2020年3月20日店頭リリースニューアルバム「リプログラミング」の制作過程

・2019年9月,オリジナルメンバーとの会話の中で
SUBCONSCIOUS TERROR復活計画
(Vo&G/Hammer,Ba/Nishikawa,Dr/Death-O,
Lead-G/不在),ドラマー以外、20年以上振りに
楽器に触ることとなる
・2019年10月、ニューアルバムに向け新曲制作開始
・2019年12月~2020年1月、レコーディング
(Ba/Nishikawaはサッカー負傷による後遺症
でRec直前に参加断念)
・2020年2月、ミックスマスタリング&CD
プレス等開始
・2020年3月15日大阪心斎橋HokageにてHyper 
Blast Fest Vol1で復活Live、並びに当日レコ発
を行う(尚DrのDeath-OはRec参加希望ながら
liveは不参加の形態にてレコ発時にはサポート
ドラマーとしてKeisukeを迎える。

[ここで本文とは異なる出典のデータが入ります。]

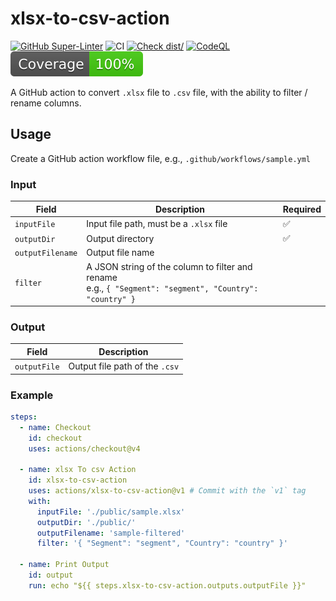 # xlsx-to-csv-action

[![GitHub Super-Linter](https://github.com/actions/typescript-action/actions/workflows/linter.yml/badge.svg)](https://github.com/super-linter/super-linter)
![CI](https://github.com/actions/typescript-action/actions/workflows/ci.yml/badge.svg)
[![Check dist/](https://github.com/actions/typescript-action/actions/workflows/check-dist.yml/badge.svg)](https://github.com/actions/typescript-action/actions/workflows/check-dist.yml)
[![CodeQL](https://github.com/actions/typescript-action/actions/workflows/codeql-analysis.yml/badge.svg)](https://github.com/actions/typescript-action/actions/workflows/codeql-analysis.yml)
[![Coverage](./badges/coverage.svg)](./badges/coverage.svg)

A GitHub action to convert `.xlsx` file to `.csv` file, with the ability to
filter / rename columns.

## Usage

Create a GitHub action workflow file, e.g., `.github/workflows/sample.yml`

### Input

| Field            | Description                                                                                                  | Required |
| ---------------- | ------------------------------------------------------------------------------------------------------------ | -------- |
| `inputFile`      | Input file path, must be a `.xlsx` file                                                                      | ✅       |
| `outputDir`      | Output directory                                                                                             | ✅       |
| `outputFilename` | Output file name                                                                                             |          |
| `filter`         | A JSON string of the column to filter and rename<br />e.g., `{ "Segment": "segment", "Country": "country" }` |          |

### Output

| Field        | Description                    |
| ------------ | ------------------------------ |
| `outputFile` | Output file path of the `.csv` |

### Example

```yaml
steps:
  - name: Checkout
    id: checkout
    uses: actions/checkout@v4

  - name: xlsx To csv Action
    id: xlsx-to-csv-action
    uses: actions/xlsx-to-csv-action@v1 # Commit with the `v1` tag
    with:
      inputFile: './public/sample.xlsx'
      outputDir: './public/'
      outputFilename: 'sample-filtered'
      filter: '{ "Segment": "segment", "Country": "country" }'

  - name: Print Output
    id: output
    run: echo "${{ steps.xlsx-to-csv-action.outputs.outputFile }}"
```
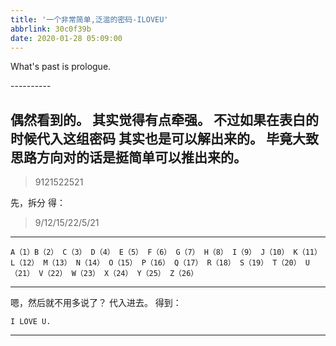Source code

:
 ```yaml
---
title: '一个非常简单,泛滥的密码-ILOVEU'
abbrlink: 30c0f39b
date: 2020-01-28 05:09:00
---
```

What's past is prologue.

<!--more-->----------


偶然看到的。
其实觉得有点牵强。
不过如果在表白的时候代入这组密码
其实也是可以解出来的。
毕竟大致思路方向对的话是挺简单可以推出来的。
----------


> 9121522521


先，拆分
得：
> 9/12/15/22/5/21


----------


```
A（1）B（2） C（3） D（4） E（5） F（6） G（7） H（8） I（9） J（10） K（11） L（12） M（13） N（14） O（15） P（16） Q（17） R（18） S（19） T（20） U（21） V（22） W（23） X（24） Y（25） Z（26）
```


----------
嗯，然后就不用多说了？
代入进去。
得到：
```
I LOVE U.
```

<hr></hr>

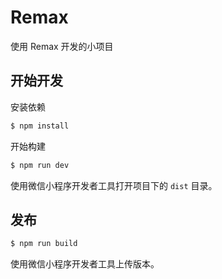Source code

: # Remax 

使用 Remax 开发的小项目

## 开始开发

安装依赖

```bash
$ npm install
```

开始构建

```bash
$ npm run dev
```

使用微信小程序开发者工具打开项目下的 `dist` 目录。

## 发布

```bash
$ npm run build
```

使用微信小程序开发者工具上传版本。
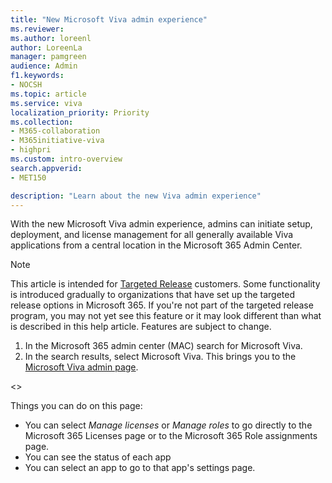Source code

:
 ```yaml
---
title: "New Microsoft Viva admin experience"
ms.reviewer: 
ms.author: loreenl
author: LoreenLa
manager: pamgreen
audience: Admin
f1.keywords:
- NOCSH
ms.topic: article
ms.service: viva
localization_priority: Priority
ms.collection:  
- M365-collaboration
- M365initiative-viva
- highpri
ms.custom: intro-overview
search.appverid:
- MET150

description: "Learn about the new Viva admin experience"
---
```

With the new Microsoft Viva admin experience, admins can initiate setup, deployment, and license management for all generally available Viva applications from a central location in the Microsoft 365 Admin Center. 

> [!NOTE]
> This article is intended for [Targeted Release](/microsoft-365/admin/manage/release-options-in-office-365) customers. Some functionality is introduced gradually to organizations that have set up the targeted release options in Microsoft 365. If you're not part of the targeted release program, you may not yet see this feature or it may look different than what is described in this help article. Features are subject to change.

1. In the Microsoft 365 admin center (MAC) search for Microsoft Viva.
2. In the search results, select Microsoft Viva. This brings you to the [Microsoft Viva admin page](https://admin.microsoft.com/Adminportal/Home?source=applauncher#/featureexplorer/collections/VivaExperiences).

<<image>>

Things you can do on this page:

- You can select *Manage licenses* or *Manage roles* to go directly to the Microsoft 365 Licenses page or to the Microsoft 365 Role assignments page.
- You can see the status of each app
- You can select an app to go to that app's settings page.



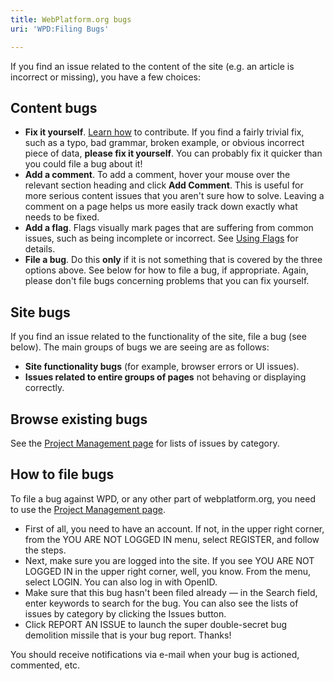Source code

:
 ```yaml
---
title: WebPlatform.org bugs
uri: 'WPD:Filing Bugs'

---
```

If you find an issue related to the content of the site (e.g. an article is incorrect or missing), you have a few choices:

## Content bugs

-   **Fix it yourself**. [Learn how](/WPD:Getting_Started) to contribute. If you find a fairly trivial fix, such as a typo, bad grammar, broken example, or obvious incorrect piece of data, **please fix it yourself**. You can probably fix it quicker than you could file a bug about it!
-   **Add a comment**. To add a comment, hover your mouse over the relevant section heading and click **Add Comment**. This is useful for more serious content issues that you aren't sure how to solve. Leaving a comment on a page helps us more easily track down exactly what needs to be fixed.
-   **Add a flag**. Flags visually mark pages that are suffering from common issues, such as being incomplete or incorrect. See [Using Flags](/WPD:Flags) for details.
-   **File a bug**. Do this **only** if it is not something that is covered by the three options above. See below for how to file a bug, if appropriate. Again, please don't file bugs concerning problems that you can fix yourself.

## Site bugs

If you find an issue related to the functionality of the site, file a bug (see below). The main groups of bugs we are seeing are as follows:

-   **Site functionality bugs** (for example, browser errors or UI issues).
-   **Issues related to entire groups of pages** not behaving or displaying correctly.

## Browse existing bugs

See the [Project Management page](http://project.webplatform.org) for lists of issues by category.

## How to file bugs

To file a bug against WPD, or any other part of webplatform.org, you need to use the [Project Management page](http://project.webplatform.org).

-   First of all, you need to have an account. If not, in the upper right corner, from the YOU ARE NOT LOGGED IN menu, select REGISTER, and follow the steps.
-   Next, make sure you are logged into the site. If you see YOU ARE NOT LOGGED IN in the upper right corner, well, you know. From the menu, select LOGIN. You can also log in with OpenID.
-   Make sure that this bug hasn't been filed already — in the Search field, enter keywords to search for the bug. You can also see the lists of issues by category by clicking the Issues button.
-   Click REPORT AN ISSUE to launch the super double-secret bug demolition missile that is your bug report. Thanks!

You should receive notifications via e-mail when your bug is actioned, commented, etc.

不在だったリード
ギタリストについてはHOJOが3月15日正式加入。
更には今後のライブサポートベーシストとして
Shovotaを迎える
・レコーディングゲストとして Sharpen Your Senses,
Hone Your Values&Remove Your False SkinにAkira、
 Your Side Of The UnknownにTadamitsuの両氏が
Gパート参加,BaパートにYosuke氏参加
・Rec機材についてはYuichi Sato氏のサポートを受ける、 
・ミックス&マスタリングはKenta Morimoto氏を迎える
・アルバムタイトルについて
→全てを再構築すること、バンドとしての遺伝子操作、
再録曲についての再構成、これらを含めアルバムタイトル
を「再プログラム化・初期化」=「Reprogramming」とした。